_Activity:_ With the pictures left out, copy the listing below exactly.
··· Information ···
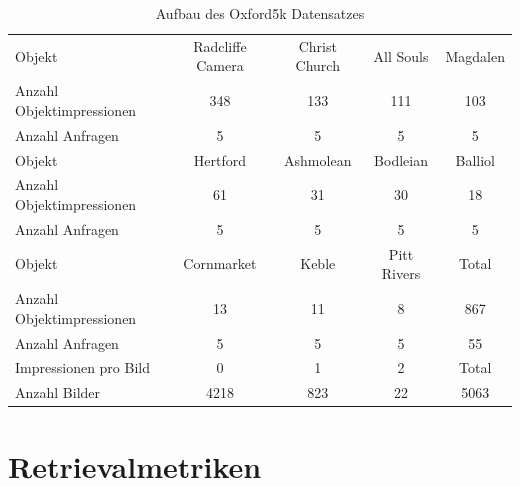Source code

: \begin{table}[h]
\centering
\begin{tabular}{l|c|c|c|c}
\rowcolor[HTML]{C0C0C0} 
Objekt                 & Radcliffe Camera & Christ Church & All Souls   & Magdalen \\
Anzahl Objektimpressionen & 348              & 133           & 111         & 103      \\
Anzahl Anfragen           & 5                & 5             & 5           & 5        \\ \hline
\rowcolor[HTML]{C0C0C0} 
Objekt                & Hertford         & Ashmolean     & Bodleian    & Balliol  \\
Anzahl Objektimpressionen & 61               & 31            & 30          & 18       \\
Anzahl Anfragen           & 5                & 5             & 5           & 5        \\ \hline
\rowcolor[HTML]{C0C0C0} 
Objekt                 & Cornmarket       & Keble         & Pitt Rivers & Total    \\
Anzahl Objektimpressionen & 13               & 11            & 8           & 867      \\
Anzahl Anfragen           & 5                & 5             & 5           & 55       \\ \hline
\rowcolor[HTML]{C0C0C0} 
Impressionen pro Bild     & 0                & 1             & 2           & Total    \\
Anzahl Bilder             & 4218             & 823           & 22          & 5063    
\end{tabular}%
\caption{Aufbau des Oxford5k Datensatzes}
\label{oxford5k_data}
\end{table}

\section{Retrievalmetriken}

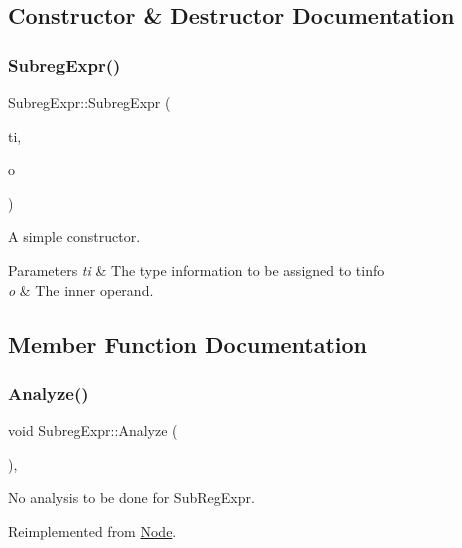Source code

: \subsection{Constructor \& Destructor Documentation}
\mbox{\label{class_subreg_expr_a5ff067d8a0a8e7d8482a88903389e5b0}} 
\subsubsection{\texorpdfstring{Subreg\+Expr()}{SubregExpr()}}
{\footnotesize\ttfamily Subreg\+Expr\+::\+Subreg\+Expr (\begin{DoxyParamCaption}\item[{\hyperlink{class_type_info}{Type\+Info} $\ast$}]{ti,  }\item[{\hyperlink{class_operand}{Operand} $\ast$}]{o }\end{DoxyParamCaption})}

A simple constructor. 
\begin{DoxyParams}{Parameters}
{\em ti} & The type information to be assigned to tinfo \\
\hline
{\em o} & The inner operand. \\
\hline
\end{DoxyParams}


\subsection{Member Function Documentation}
\mbox{\label{class_subreg_expr_acc9be43aae902cf0727ba6b7ab8d85b1}} 
\subsubsection{\texorpdfstring{Analyze()}{Analyze()}}
{\footnotesize\ttfamily void Subreg\+Expr\+::\+Analyze (\begin{DoxyParamCaption}{ }\end{DoxyParamCaption})\hspace{0.3cm}{\ttfamily [inline]}, {\ttfamily [virtual]}}

No analysis to be done for Sub\+Reg\+Expr. 

Reimplemented from \hyperlink{class_node_a5f88d55c6f253a29def7ccc443d83d47}{Node}.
···
_Answer to this exercise:_
Source code

: \begin{table}[h]
\centering
\begin{tabular}{l|c|c|c|c}
\rowcolor[HTML]{C0C0C0} 
Objekt                 & Radcliffe Camera & Christ Church & All Souls   & Magdalen \\
Anzahl Objektimpressionen & 348              & 133           & 111         & 103      \\
Anzahl Anfragen           & 5                & 5             & 5           & 5        \\ \hline
\rowcolor[HTML]{C0C0C0} 
Objekt                & Hertford         & Ashmolean     & Bodleian    & Balliol  \\
Anzahl Objektimpressionen & 61               & 31            & 30          & 18       \\
Anzahl Anfragen           & 5                & 5             & 5           & 5        \\ \hline
\rowcolor[HTML]{C0C0C0} 
Objekt                 & Cornmarket       & Keble         & Pitt Rivers & Total    \\
Anzahl Objektimpressionen & 13               & 11            & 8           & 867      \\
Anzahl Anfragen           & 5                & 5             & 5           & 55       \\ \hline
\rowcolor[HTML]{C0C0C0} 
Impressionen pro Bild     & 0                & 1             & 2           & Total    \\
Anzahl Bilder             & 4218             & 823           & 22          & 5063    
\end{tabular}%
\caption{Aufbau des Oxford5k Datensatzes}
\label{oxford5k_data}
\end{table}

\section{Retrievalmetriken}

Source code

: \subsection{Constructor \& Destructor Documentation}
\mbox{\label{class_subreg_expr_a5ff067d8a0a8e7d8482a88903389e5b0}} 
\subsubsection{\texorpdfstring{Subreg\+Expr()}{SubregExpr()}}
{\footnotesize\ttfamily Subreg\+Expr\+::\+Subreg\+Expr (\begin{DoxyParamCaption}\item[{\hyperlink{class_type_info}{Type\+Info} $\ast$}]{ti,  }\item[{\hyperlink{class_operand}{Operand} $\ast$}]{o }\end{DoxyParamCaption})}

A simple constructor. 
\begin{DoxyParams}{Parameters}
{\em ti} & The type information to be assigned to tinfo \\
\hline
{\em o} & The inner operand. \\
\hline
\end{DoxyParams}


\subsection{Member Function Documentation}
\mbox{\label{class_subreg_expr_acc9be43aae902cf0727ba6b7ab8d85b1}} 
\subsubsection{\texorpdfstring{Analyze()}{Analyze()}}
{\footnotesize\ttfamily void Subreg\+Expr\+::\+Analyze (\begin{DoxyParamCaption}{ }\end{DoxyParamCaption})\hspace{0.3cm}{\ttfamily [inline]}, {\ttfamily [virtual]}}

No analysis to be done for Sub\+Reg\+Expr. 

Reimplemented from \hyperlink{class_node_a5f88d55c6f253a29def7ccc443d83d47}{Node}.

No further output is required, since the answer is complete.